> **Exercise requirements**
All lines from the one containing "latitude: 0.00000000" through the end of the entries below should appear in the answer exactly, with no others.

=== Section Start ===

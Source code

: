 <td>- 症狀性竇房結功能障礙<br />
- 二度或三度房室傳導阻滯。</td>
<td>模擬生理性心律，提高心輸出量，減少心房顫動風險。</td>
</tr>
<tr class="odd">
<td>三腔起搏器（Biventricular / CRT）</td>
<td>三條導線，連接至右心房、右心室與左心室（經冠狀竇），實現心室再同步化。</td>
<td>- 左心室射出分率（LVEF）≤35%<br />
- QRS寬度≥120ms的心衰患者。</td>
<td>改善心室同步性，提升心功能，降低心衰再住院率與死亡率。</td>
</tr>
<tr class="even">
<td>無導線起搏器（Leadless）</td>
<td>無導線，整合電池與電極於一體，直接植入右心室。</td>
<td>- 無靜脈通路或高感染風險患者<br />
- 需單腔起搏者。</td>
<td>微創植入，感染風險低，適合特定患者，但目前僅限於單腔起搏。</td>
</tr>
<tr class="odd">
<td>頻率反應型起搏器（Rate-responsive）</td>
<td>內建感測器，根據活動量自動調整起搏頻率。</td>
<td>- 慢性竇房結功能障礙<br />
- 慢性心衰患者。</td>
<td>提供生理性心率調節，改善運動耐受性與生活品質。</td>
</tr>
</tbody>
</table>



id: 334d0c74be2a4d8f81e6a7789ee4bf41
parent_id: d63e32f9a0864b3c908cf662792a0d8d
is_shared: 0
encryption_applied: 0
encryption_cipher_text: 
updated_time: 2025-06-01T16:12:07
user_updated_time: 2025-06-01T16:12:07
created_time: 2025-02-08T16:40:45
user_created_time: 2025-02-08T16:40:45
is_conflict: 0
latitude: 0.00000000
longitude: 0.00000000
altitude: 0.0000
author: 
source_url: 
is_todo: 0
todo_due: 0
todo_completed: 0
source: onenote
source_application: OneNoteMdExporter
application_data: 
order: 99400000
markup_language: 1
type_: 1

=== Section End ===

> **Response to this exercise**
latitude: 0.00000000
longitude: 0.00000000
altitude: 0.0000
author: 
source_url: 
is_todo: 0
todo_due: 0
todo_completed: 0
source: onenote
source_application: OneNoteMdExporter
application_data: 
order: 99400000
markup_language: 1
type_: 1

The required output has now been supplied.